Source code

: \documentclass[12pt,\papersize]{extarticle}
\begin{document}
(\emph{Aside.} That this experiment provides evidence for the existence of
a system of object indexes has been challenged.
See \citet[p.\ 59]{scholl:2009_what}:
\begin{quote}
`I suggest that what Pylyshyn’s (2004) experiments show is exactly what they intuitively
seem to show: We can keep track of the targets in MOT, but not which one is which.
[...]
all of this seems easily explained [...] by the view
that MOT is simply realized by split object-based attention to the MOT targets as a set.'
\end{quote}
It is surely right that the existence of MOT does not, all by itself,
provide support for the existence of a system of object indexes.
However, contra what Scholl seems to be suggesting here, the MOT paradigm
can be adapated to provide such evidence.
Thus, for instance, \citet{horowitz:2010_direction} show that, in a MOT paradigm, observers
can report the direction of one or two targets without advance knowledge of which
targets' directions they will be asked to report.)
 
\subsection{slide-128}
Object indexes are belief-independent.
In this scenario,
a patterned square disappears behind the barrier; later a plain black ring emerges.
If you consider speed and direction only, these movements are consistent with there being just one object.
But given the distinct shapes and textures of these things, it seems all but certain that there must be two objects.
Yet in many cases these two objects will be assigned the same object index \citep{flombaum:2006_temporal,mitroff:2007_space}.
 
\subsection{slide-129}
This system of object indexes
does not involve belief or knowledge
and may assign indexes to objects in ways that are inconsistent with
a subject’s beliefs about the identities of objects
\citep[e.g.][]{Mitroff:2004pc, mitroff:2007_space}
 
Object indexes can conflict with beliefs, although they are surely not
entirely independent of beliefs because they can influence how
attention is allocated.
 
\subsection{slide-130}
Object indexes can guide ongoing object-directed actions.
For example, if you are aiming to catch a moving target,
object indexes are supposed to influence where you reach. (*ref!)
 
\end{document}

▶ **ACTIVITY**
I need each of the entries above printed again exactly.

▶ **FINISHED EXERCISE**
Source code

: \documentclass[12pt,\papersize]{extarticle}
\begin{document}
(\emph{Aside.} That this experiment provides evidence for the existence of
a system of object indexes has been challenged.
See \citet[p.\ 59]{scholl:2009_what}:
\begin{quote}
`I suggest that what Pylyshyn’s (2004) experiments show is exactly what they intuitively
seem to show: We can keep track of the targets in MOT, but not which one is which.
[...]
all of this seems easily explained [...] by the view
that MOT is simply realized by split object-based attention to the MOT targets as a set.'
\end{quote}
It is surely right that the existence of MOT does not, all by itself,
provide support for the existence of a system of object indexes.
However, contra what Scholl seems to be suggesting here, the MOT paradigm
can be adapated to provide such evidence.
Thus, for instance, \citet{horowitz:2010_direction} show that, in a MOT paradigm, observers
can report the direction of one or two targets without advance knowledge of which
targets' directions they will be asked to report.)
 
\subsection{slide-128}
Object indexes are belief-independent.
In this scenario,
a patterned square disappears behind the barrier; later a plain black ring emerges.
If you consider speed and direction only, these movements are consistent with there being just one object.
But given the distinct shapes and textures of these things, it seems all but certain that there must be two objects.
Yet in many cases these two objects will be assigned the same object index \citep{flombaum:2006_temporal,mitroff:2007_space}.
 
\subsection{slide-129}
This system of object indexes
does not involve belief or knowledge
and may assign indexes to objects in ways that are inconsistent with
a subject’s beliefs about the identities of objects
\citep[e.g.][]{Mitroff:2004pc, mitroff:2007_space}
 
Object indexes can conflict with beliefs, although they are surely not
entirely independent of beliefs because they can influence how
attention is allocated.
 
\subsection{slide-130}
Object indexes can guide ongoing object-directed actions.
For example, if you are aiming to catch a moving target,
object indexes are supposed to influence where you reach. (*ref!)
 
\end{document}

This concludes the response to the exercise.